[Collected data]
+ + + +

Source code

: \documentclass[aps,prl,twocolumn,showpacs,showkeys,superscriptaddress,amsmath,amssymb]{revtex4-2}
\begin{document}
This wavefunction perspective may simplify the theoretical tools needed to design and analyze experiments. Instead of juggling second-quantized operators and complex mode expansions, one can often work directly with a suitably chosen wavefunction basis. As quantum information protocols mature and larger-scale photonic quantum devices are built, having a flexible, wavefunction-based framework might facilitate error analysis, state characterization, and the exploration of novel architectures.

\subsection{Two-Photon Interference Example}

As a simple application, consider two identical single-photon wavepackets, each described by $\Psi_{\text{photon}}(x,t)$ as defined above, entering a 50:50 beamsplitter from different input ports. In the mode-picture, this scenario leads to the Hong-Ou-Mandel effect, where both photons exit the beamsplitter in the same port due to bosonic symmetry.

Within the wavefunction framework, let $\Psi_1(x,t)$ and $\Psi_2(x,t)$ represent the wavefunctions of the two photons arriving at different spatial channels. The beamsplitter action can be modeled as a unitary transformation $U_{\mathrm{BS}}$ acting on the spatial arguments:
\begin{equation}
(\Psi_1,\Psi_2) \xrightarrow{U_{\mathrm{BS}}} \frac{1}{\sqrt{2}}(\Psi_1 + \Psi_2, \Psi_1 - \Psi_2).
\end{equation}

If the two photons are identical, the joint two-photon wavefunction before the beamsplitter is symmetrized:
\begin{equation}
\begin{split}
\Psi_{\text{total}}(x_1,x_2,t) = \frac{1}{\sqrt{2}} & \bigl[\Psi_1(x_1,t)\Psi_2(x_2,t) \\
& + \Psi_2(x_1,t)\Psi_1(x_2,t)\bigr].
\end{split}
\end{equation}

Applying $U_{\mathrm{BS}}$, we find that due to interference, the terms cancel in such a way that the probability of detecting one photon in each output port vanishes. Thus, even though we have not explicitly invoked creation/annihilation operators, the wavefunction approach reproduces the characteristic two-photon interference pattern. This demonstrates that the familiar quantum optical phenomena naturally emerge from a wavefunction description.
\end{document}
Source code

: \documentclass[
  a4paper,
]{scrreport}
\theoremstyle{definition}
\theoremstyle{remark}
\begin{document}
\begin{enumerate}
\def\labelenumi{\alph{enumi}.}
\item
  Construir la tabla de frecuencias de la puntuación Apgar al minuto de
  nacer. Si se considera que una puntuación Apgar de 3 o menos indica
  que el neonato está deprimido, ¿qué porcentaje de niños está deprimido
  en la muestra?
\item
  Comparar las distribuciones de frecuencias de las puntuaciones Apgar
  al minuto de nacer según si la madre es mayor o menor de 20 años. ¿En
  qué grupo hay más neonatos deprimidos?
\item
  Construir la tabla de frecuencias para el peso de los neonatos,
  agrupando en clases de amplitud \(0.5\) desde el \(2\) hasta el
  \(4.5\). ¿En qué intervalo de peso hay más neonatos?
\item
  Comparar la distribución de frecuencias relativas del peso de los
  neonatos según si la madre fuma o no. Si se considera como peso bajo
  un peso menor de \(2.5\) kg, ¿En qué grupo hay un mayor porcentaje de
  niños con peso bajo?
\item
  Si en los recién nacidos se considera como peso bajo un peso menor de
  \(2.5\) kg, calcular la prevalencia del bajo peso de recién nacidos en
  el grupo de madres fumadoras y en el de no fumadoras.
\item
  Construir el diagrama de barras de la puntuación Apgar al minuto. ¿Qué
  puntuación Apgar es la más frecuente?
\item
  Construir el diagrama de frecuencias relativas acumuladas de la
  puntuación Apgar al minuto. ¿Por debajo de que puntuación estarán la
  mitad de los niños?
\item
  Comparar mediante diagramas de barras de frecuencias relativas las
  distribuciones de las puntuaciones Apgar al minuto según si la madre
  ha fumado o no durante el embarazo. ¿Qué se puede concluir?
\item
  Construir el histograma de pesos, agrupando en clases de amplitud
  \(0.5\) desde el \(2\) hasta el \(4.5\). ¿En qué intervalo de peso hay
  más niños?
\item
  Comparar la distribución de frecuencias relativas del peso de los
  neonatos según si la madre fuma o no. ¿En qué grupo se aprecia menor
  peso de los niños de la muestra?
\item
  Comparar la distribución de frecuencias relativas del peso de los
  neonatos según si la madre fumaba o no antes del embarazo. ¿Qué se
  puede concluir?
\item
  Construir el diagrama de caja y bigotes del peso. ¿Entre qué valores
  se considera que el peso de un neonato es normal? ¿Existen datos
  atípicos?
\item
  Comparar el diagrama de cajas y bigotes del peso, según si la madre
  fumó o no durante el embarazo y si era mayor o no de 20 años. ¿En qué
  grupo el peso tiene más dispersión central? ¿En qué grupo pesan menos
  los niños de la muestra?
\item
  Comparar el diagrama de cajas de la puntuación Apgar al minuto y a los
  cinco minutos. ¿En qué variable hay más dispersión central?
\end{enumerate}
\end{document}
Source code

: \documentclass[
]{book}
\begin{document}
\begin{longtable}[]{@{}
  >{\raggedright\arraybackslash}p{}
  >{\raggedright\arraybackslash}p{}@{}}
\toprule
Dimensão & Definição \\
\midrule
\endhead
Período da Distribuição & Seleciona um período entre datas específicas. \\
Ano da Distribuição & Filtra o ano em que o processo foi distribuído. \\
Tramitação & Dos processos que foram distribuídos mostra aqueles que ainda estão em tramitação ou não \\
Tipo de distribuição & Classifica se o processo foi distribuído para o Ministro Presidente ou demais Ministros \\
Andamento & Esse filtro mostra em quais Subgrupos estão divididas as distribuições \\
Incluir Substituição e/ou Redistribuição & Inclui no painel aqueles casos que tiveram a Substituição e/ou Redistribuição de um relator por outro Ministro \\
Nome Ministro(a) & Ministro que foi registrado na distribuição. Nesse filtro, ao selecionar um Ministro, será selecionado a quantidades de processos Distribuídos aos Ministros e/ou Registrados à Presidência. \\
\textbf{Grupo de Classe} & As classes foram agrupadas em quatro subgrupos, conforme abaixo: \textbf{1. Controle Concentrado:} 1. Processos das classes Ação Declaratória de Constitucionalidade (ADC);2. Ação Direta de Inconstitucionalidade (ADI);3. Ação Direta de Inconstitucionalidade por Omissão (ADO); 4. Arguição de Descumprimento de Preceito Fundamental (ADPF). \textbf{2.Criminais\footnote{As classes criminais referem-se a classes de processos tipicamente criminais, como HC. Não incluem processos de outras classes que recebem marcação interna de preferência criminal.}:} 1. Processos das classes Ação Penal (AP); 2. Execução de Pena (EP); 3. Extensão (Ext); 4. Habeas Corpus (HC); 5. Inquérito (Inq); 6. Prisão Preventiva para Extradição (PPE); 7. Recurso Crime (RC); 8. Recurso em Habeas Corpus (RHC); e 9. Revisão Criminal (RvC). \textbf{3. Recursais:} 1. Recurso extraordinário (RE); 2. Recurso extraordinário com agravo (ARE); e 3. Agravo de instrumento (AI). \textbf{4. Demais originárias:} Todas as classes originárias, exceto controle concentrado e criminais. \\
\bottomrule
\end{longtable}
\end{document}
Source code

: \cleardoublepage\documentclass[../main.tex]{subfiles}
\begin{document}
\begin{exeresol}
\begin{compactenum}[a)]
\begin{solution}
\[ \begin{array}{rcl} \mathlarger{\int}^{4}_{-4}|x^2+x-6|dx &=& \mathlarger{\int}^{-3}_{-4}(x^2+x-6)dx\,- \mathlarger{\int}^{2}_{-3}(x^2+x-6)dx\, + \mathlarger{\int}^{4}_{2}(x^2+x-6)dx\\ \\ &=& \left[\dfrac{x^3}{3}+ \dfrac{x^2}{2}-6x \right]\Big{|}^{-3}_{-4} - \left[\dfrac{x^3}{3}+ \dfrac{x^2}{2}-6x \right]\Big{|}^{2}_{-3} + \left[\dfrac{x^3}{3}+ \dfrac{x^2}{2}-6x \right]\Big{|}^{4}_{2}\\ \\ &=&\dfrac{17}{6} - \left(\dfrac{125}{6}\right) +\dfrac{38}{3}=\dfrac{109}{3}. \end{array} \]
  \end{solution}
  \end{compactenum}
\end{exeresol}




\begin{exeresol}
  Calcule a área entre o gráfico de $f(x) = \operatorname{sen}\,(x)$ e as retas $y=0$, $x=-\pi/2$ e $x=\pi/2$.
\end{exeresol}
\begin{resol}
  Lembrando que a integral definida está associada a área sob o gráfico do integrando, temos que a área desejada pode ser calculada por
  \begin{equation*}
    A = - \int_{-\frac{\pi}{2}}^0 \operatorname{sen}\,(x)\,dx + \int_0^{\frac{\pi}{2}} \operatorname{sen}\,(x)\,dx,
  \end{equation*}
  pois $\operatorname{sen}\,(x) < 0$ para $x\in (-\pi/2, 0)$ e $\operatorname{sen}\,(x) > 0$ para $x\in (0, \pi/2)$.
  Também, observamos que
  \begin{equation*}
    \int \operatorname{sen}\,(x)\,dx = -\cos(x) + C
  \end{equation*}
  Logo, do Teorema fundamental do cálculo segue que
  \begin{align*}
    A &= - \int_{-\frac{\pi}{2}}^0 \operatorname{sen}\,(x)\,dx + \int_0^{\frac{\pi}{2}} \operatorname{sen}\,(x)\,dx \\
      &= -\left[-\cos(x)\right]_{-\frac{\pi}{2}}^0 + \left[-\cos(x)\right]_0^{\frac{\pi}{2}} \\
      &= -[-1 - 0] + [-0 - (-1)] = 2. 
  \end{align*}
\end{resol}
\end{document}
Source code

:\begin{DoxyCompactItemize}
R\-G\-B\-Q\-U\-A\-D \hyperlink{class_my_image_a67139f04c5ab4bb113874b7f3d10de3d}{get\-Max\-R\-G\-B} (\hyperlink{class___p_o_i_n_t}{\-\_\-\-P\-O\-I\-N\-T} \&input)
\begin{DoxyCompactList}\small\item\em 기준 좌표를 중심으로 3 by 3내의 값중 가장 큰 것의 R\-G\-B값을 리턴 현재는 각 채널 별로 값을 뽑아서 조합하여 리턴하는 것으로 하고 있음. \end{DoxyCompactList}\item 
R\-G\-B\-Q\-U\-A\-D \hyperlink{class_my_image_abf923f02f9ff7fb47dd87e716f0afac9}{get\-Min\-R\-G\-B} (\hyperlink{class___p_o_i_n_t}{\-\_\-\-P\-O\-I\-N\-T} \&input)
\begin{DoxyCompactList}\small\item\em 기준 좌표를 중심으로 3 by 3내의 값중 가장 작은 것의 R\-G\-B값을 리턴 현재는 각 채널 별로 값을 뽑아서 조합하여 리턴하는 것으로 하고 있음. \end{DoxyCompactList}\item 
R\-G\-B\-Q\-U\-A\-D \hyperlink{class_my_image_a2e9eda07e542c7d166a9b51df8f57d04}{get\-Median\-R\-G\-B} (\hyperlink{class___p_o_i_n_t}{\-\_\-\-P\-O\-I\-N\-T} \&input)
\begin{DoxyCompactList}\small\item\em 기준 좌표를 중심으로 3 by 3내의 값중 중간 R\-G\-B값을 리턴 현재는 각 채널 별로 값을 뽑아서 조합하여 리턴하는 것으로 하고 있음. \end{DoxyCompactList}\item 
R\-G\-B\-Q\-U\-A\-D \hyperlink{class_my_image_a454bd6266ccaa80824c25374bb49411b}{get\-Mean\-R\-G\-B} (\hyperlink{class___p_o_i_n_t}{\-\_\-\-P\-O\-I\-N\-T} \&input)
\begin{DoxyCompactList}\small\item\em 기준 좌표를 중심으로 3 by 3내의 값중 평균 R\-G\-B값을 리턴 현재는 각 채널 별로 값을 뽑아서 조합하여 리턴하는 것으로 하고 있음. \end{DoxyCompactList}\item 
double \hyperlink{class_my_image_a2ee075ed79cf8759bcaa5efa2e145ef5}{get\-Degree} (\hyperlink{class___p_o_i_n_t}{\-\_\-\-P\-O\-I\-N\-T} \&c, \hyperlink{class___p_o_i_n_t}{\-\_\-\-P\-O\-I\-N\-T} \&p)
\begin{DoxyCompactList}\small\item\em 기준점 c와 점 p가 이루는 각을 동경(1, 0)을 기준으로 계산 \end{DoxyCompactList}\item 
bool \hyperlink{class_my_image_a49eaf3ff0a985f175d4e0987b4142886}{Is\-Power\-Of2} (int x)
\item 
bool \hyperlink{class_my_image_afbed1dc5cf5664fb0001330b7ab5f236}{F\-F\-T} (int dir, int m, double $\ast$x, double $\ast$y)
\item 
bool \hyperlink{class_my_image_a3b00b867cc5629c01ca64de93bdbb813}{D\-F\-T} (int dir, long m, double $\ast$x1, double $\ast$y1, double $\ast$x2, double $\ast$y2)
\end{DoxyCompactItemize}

+ + + +

Nothing before the line containing "큰 것의 R\-G\-B값을" should be repeated; repeat that line and all later lines through the end of the data above, exactly.

Solved problem.
\begin{DoxyCompactList}\small\item\em 기준 좌표를 중심으로 3 by 3내의 값중 가장 큰 것의 R\-G\-B값을 리턴 현재는 각 채널 별로 값을 뽑아서 조합하여 리턴하는 것으로 하고 있음. \end{DoxyCompactList}\item 
R\-G\-B\-Q\-U\-A\-D \hyperlink{class_my_image_abf923f02f9ff7fb47dd87e716f0afac9}{get\-Min\-R\-G\-B} (\hyperlink{class___p_o_i_n_t}{\-\_\-\-P\-O\-I\-N\-T} \&input)
\begin{DoxyCompactList}\small\item\em 기준 좌표를 중심으로 3 by 3내의 값중 가장 작은 것의 R\-G\-B값을 리턴 현재는 각 채널 별로 값을 뽑아서 조합하여 리턴하는 것으로 하고 있음. \end{DoxyCompactList}\item 
R\-G\-B\-Q\-U\-A\-D \hyperlink{class_my_image_a2e9eda07e542c7d166a9b51df8f57d04}{get\-Median\-R\-G\-B} (\hyperlink{class___p_o_i_n_t}{\-\_\-\-P\-O\-I\-N\-T} \&input)
\begin{DoxyCompactList}\small\item\em 기준 좌표를 중심으로 3 by 3내의 값중 중간 R\-G\-B값을 리턴 현재는 각 채널 별로 값을 뽑아서 조합하여 리턴하는 것으로 하고 있음. \end{DoxyCompactList}\item 
R\-G\-B\-Q\-U\-A\-D \hyperlink{class_my_image_a454bd6266ccaa80824c25374bb49411b}{get\-Mean\-R\-G\-B} (\hyperlink{class___p_o_i_n_t}{\-\_\-\-P\-O\-I\-N\-T} \&input)
\begin{DoxyCompactList}\small\item\em 기준 좌표를 중심으로 3 by 3내의 값중 평균 R\-G\-B값을 리턴 현재는 각 채널 별로 값을 뽑아서 조합하여 리턴하는 것으로 하고 있음. \end{DoxyCompactList}\item 
double \hyperlink{class_my_image_a2ee075ed79cf8759bcaa5efa2e145ef5}{get\-Degree} (\hyperlink{class___p_o_i_n_t}{\-\_\-\-P\-O\-I\-N\-T} \&c, \hyperlink{class___p_o_i_n_t}{\-\_\-\-P\-O\-I\-N\-T} \&p)
\begin{DoxyCompactList}\small\item\em 기준점 c와 점 p가 이루는 각을 동경(1, 0)을 기준으로 계산 \end{DoxyCompactList}\item 
bool \hyperlink{class_my_image_a49eaf3ff0a985f175d4e0987b4142886}{Is\-Power\-Of2} (int x)
\item 
bool \hyperlink{class_my_image_afbed1dc5cf5664fb0001330b7ab5f236}{F\-F\-T} (int dir, int m, double $\ast$x, double $\ast$y)
\item 
bool \hyperlink{class_my_image_a3b00b867cc5629c01ca64de93bdbb813}{D\-F\-T} (int dir, long m, double $\ast$x1, double $\ast$y1, double $\ast$x2, double $\ast$y2)
\end{DoxyCompactItemize}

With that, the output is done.